# ABOUT THIS EXERCISE:
For every line in the entries that contains "hiệu", show the whole line.
*** Opening of RECORD SET ***
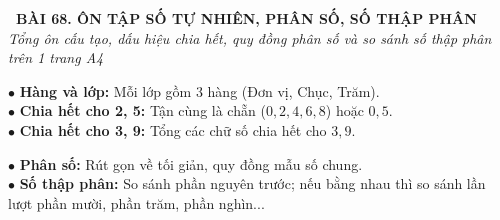 \documentclass[14pt,a4paper,oneside]{extbook}
\begin{document}
\noindent
\begin{tcolorbox}[
  enhanced,
  colback=teal!8!white,
  colframe=teal!80!black,
  arc=3mm,
  boxrule=1.1pt,
  width=\linewidth,
  halign=center,
  top=2.2mm, bottom=2.2mm,
  left=3mm, right=3mm,
  drop fuzzy shadow
]
  {\large\bfseries\color{teal!95!black}\faBookmark\ BÀI 68. ÔN TẬP SỐ TỰ NHIÊN, PHÂN SỐ, SỐ THẬP PHÂN}\\[2pt]
  {\scriptsize\color{black!75}\itshape Tổng ôn cấu tạo, dấu hiệu chia hết, quy đồng phân số và so sánh số thập phân trên 1 trang A4}
\end{tcolorbox}

\vspace{3.2mm}
\noindent
\begin{minipage}[t]{0.52\textwidth}
  \begin{tcolorbox}[
    enhanced,
    title={\footnotesize\bfseries\color{white}\faHashtag\ 1. Số tự nhiên \& Dấu hiệu chia hết},
    colback=blue!2!white,
    colframe=blue!75!black,
    arc=2.5mm, boxrule=0.8pt, top=1.8mm, bottom=1.8mm, left=2.2mm, right=2.2mm
  ]
    \footnotesize
    $\bullet$ \textbf{Hàng và lớp:} Mỗi lớp gồm $3$ hàng (Đơn vị, Chục, Trăm).\\
    $\bullet$ \textbf{Chia hết cho 2, 5:} Tận cùng là chẵn ($0, 2, 4, 6, 8$) hoặc $0, 5$.\\
    $\bullet$ \textbf{Chia hết cho 3, 9:} Tổng các chữ số chia hết cho $3, 9$.
  \end{tcolorbox}
\end{minipage}%
\hfill
\begin{minipage}[t]{0.46\textwidth}
  \begin{tcolorbox}[
    enhanced,
    title={\footnotesize\bfseries\color{white}\faSliders\ 2. Phân số \& Số thập phân},
    colback=teal!2!white,
    colframe=teal!75!black,
    arc=2.5mm, boxrule=0.8pt, top=1.8mm, bottom=1.8mm, left=2mm, right=2mm
  ]
    \footnotesize
    $\bullet$ \textbf{Phân số:} Rút gọn về tối giản, quy đồng mẫu số chung.\\
    $\bullet$ \textbf{Số thập phân:} So sánh phần nguyên trước; nếu bằng nhau thì so sánh lần lượt phần mười, phần trăm, phần nghìn...
  \end{tcolorbox}
\end{minipage}

\vspace{3mm}
\end{document}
*** Close of RECORD SET ***
# ANSWER:
  {\scriptsize\color{black!75}\itshape Tổng ôn cấu tạo, dấu hiệu chia hết, quy đồng phân số và so sánh số thập phân trên 1 trang A4}
    title={\footnotesize\bfseries\color{white}\faHashtag\ 1. Số tự nhiên \& Dấu hiệu chia hết},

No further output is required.